Excerpts from a dataset:
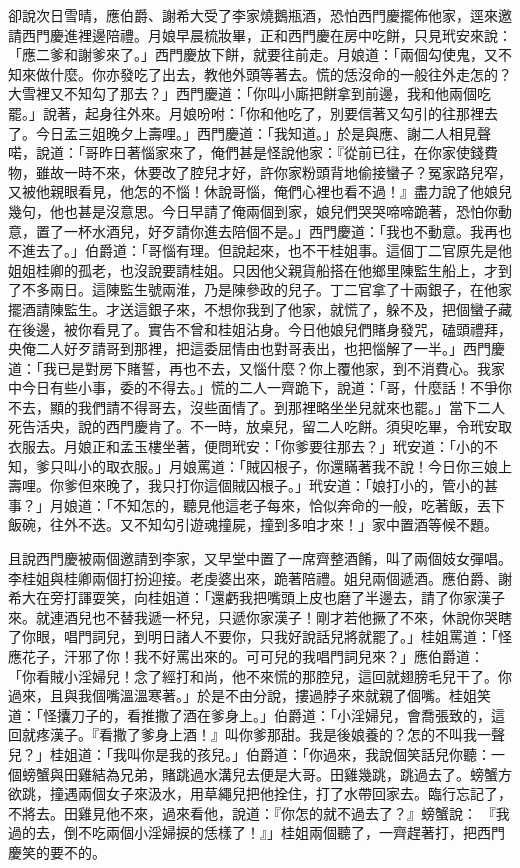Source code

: \begin{showcontents}{}
卻說次日雪晴，應伯爵、謝希大受了李家燒鵝瓶酒，恐怕西門慶擺佈他家，逕來邀請西門慶進裡邊陪禮。月娘早晨梳妝畢，正和西門慶在房中吃餅，只見玳安來說： 「應二爹和謝爹來了。」西門慶放下餅，就要往前走。月娘道：「兩個勾使鬼，又不知來做什麼。你亦發吃了出去，教他外頭等著去。慌的恁沒命的一般往外走怎的？大雪裡又不知勾了那去？」西門慶道：「你叫小廝把餅拿到前邊，我和他兩個吃罷。」說著，起身往外來。月娘吩咐：「你和他吃了，別要信著又勾引的往那裡去了。今日孟三姐晚夕上壽哩。」西門慶道：「我知道。」於是與應、謝二人相見聲喏，說道：「哥昨日著惱家來了，俺們甚是怪說他家：『從前已往，在你家使錢費物，雖故一時不來，休要改了腔兒才好，許你家粉頭背地偷接蠻子？冤家路兒窄，又被他親眼看見，他怎的不惱！休說哥惱，俺們心裡也看不過！』盡力說了他娘兒幾句，他也甚是沒意思。今日早請了俺兩個到家，娘兒們哭哭啼啼跪著，恐怕你動意，置了一杯水酒兒，好歹請你進去陪個不是。」西門慶道：「我也不動意。我再也不進去了。」伯爵道：「哥惱有理。但說起來，也不干桂姐事。這個丁二官原先是他姐姐桂卿的孤老，也沒說要請桂姐。只因他父親貨船搭在他鄉里陳監生船上，才到了不多兩日。這陳監生號兩淮，乃是陳參政的兒子。丁二官拿了十兩銀子，在他家擺酒請陳監生。才送這銀子來，不想你我到了他家，就慌了，躲不及，把個蠻子藏在後邊，被你看見了。實告不曾和桂姐沾身。今日他娘兒們賭身發咒，磕頭禮拜，央俺二人好歹請哥到那裡，把這委屈情由也對哥表出，也把惱解了一半。」西門慶道：「我已是對房下賭誓，再也不去，又惱什麼？你上覆他家，到不消費心。我家中今日有些小事，委的不得去。」慌的二人一齊跪下，說道：「哥，什麼話！不爭你不去，顯的我們請不得哥去，沒些面情了。到那裡略坐坐兒就來也罷。」當下二人死告活央，說的西門慶肯了。不一時，放桌兒，留二人吃餅。須臾吃畢，令玳安取衣服去。月娘正和孟玉樓坐著，便問玳安：「你爹要往那去？」玳安道：「小的不知，爹只叫小的取衣服。」月娘罵道：「賊囚根子，你還瞞著我不說！今日你三娘上壽哩。你爹但來晚了，我只打你這個賊囚根子。」玳安道：「娘打小的，管小的甚事？」月娘道：「不知怎的，聽見他這老子每來，恰似奔命的一般，吃著飯，丟下飯碗，往外不迭。又不知勾引遊魂撞屍，撞到多咱才來！」家中置酒等候不題。

且說西門慶被兩個邀請到李家，又早堂中置了一席齊整酒餚，叫了兩個妓女彈唱。李桂姐與桂卿兩個打扮迎接。老虔婆出來，跪著陪禮。姐兒兩個遞酒。應伯爵、謝希大在旁打諢耍笑，向桂姐道：「還虧我把嘴頭上皮也磨了半邊去，請了你家漢子來。就連酒兒也不替我遞一杯兒，只遞你家漢子！剛才若他撅了不來，休說你哭瞎了你眼，唱門詞兒，到明日諸人不要你，只我好說話兒將就罷了。」桂姐罵道：「怪應花子，汗邪了你！我不好罵出來的。可可兒的我唱門詞兒來？」應伯爵道： 「你看賊小淫婦兒！念了經打和尚，他不來慌的那腔兒，這回就翅膀毛兒干了。你過來，且與我個嘴溫溫寒著。」於是不由分說，摟過脖子來就親了個嘴。桂姐笑道：「怪攮刀子的，看推撒了酒在爹身上。」伯爵道：「小淫婦兒，會喬張致的，這回就疼漢子。『看撒了爹身上酒！』叫你爹那甜。我是後娘養的？怎的不叫我一聲兒？」桂姐道：「我叫你是我的孩兒。」伯爵道：「你過來，我說個笑話兒你聽：一個螃蟹與田雞結為兄弟，賭跳過水溝兒去便是大哥。田雞幾跳，跳過去了。螃蟹方欲跳，撞遇兩個女子來汲水，用草繩兒把他拴住，打了水帶回家去。臨行忘記了，不將去。田雞見他不來，過來看他，說道：『你怎的就不過去了？』螃蟹說： 『我過的去，倒不吃兩個小淫婦捩的恁樣了！』」桂姐兩個聽了，一齊趕著打，把西門慶笑的要不的。


\end{showcontents}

* _TRY IT_: Type out all the records verbatim, minus images.

* _FINISHED TASK_:
Source code

: \begin{showcontents}{}
卻說次日雪晴，應伯爵、謝希大受了李家燒鵝瓶酒，恐怕西門慶擺佈他家，逕來邀請西門慶進裡邊陪禮。月娘早晨梳妝畢，正和西門慶在房中吃餅，只見玳安來說： 「應二爹和謝爹來了。」西門慶放下餅，就要往前走。月娘道：「兩個勾使鬼，又不知來做什麼。你亦發吃了出去，教他外頭等著去。慌的恁沒命的一般往外走怎的？大雪裡又不知勾了那去？」西門慶道：「你叫小廝把餅拿到前邊，我和他兩個吃罷。」說著，起身往外來。月娘吩咐：「你和他吃了，別要信著又勾引的往那裡去了。今日孟三姐晚夕上壽哩。」西門慶道：「我知道。」於是與應、謝二人相見聲喏，說道：「哥昨日著惱家來了，俺們甚是怪說他家：『從前已往，在你家使錢費物，雖故一時不來，休要改了腔兒才好，許你家粉頭背地偷接蠻子？冤家路兒窄，又被他親眼看見，他怎的不惱！休說哥惱，俺們心裡也看不過！』盡力說了他娘兒幾句，他也甚是沒意思。今日早請了俺兩個到家，娘兒們哭哭啼啼跪著，恐怕你動意，置了一杯水酒兒，好歹請你進去陪個不是。」西門慶道：「我也不動意。我再也不進去了。」伯爵道：「哥惱有理。但說起來，也不干桂姐事。這個丁二官原先是他姐姐桂卿的孤老，也沒說要請桂姐。只因他父親貨船搭在他鄉里陳監生船上，才到了不多兩日。這陳監生號兩淮，乃是陳參政的兒子。丁二官拿了十兩銀子，在他家擺酒請陳監生。才送這銀子來，不想你我到了他家，就慌了，躲不及，把個蠻子藏在後邊，被你看見了。實告不曾和桂姐沾身。今日他娘兒們賭身發咒，磕頭禮拜，央俺二人好歹請哥到那裡，把這委屈情由也對哥表出，也把惱解了一半。」西門慶道：「我已是對房下賭誓，再也不去，又惱什麼？你上覆他家，到不消費心。我家中今日有些小事，委的不得去。」慌的二人一齊跪下，說道：「哥，什麼話！不爭你不去，顯的我們請不得哥去，沒些面情了。到那裡略坐坐兒就來也罷。」當下二人死告活央，說的西門慶肯了。不一時，放桌兒，留二人吃餅。須臾吃畢，令玳安取衣服去。月娘正和孟玉樓坐著，便問玳安：「你爹要往那去？」玳安道：「小的不知，爹只叫小的取衣服。」月娘罵道：「賊囚根子，你還瞞著我不說！今日你三娘上壽哩。你爹但來晚了，我只打你這個賊囚根子。」玳安道：「娘打小的，管小的甚事？」月娘道：「不知怎的，聽見他這老子每來，恰似奔命的一般，吃著飯，丟下飯碗，往外不迭。又不知勾引遊魂撞屍，撞到多咱才來！」家中置酒等候不題。

且說西門慶被兩個邀請到李家，又早堂中置了一席齊整酒餚，叫了兩個妓女彈唱。李桂姐與桂卿兩個打扮迎接。老虔婆出來，跪著陪禮。姐兒兩個遞酒。應伯爵、謝希大在旁打諢耍笑，向桂姐道：「還虧我把嘴頭上皮也磨了半邊去，請了你家漢子來。就連酒兒也不替我遞一杯兒，只遞你家漢子！剛才若他撅了不來，休說你哭瞎了你眼，唱門詞兒，到明日諸人不要你，只我好說話兒將就罷了。」桂姐罵道：「怪應花子，汗邪了你！我不好罵出來的。可可兒的我唱門詞兒來？」應伯爵道： 「你看賊小淫婦兒！念了經打和尚，他不來慌的那腔兒，這回就翅膀毛兒干了。你過來，且與我個嘴溫溫寒著。」於是不由分說，摟過脖子來就親了個嘴。桂姐笑道：「怪攮刀子的，看推撒了酒在爹身上。」伯爵道：「小淫婦兒，會喬張致的，這回就疼漢子。『看撒了爹身上酒！』叫你爹那甜。我是後娘養的？怎的不叫我一聲兒？」桂姐道：「我叫你是我的孩兒。」伯爵道：「你過來，我說個笑話兒你聽：一個螃蟹與田雞結為兄弟，賭跳過水溝兒去便是大哥。田雞幾跳，跳過去了。螃蟹方欲跳，撞遇兩個女子來汲水，用草繩兒把他拴住，打了水帶回家去。臨行忘記了，不將去。田雞見他不來，過來看他，說道：『你怎的就不過去了？』螃蟹說： 『我過的去，倒不吃兩個小淫婦捩的恁樣了！』」桂姐兩個聽了，一齊趕著打，把西門慶笑的要不的。


\end{showcontents}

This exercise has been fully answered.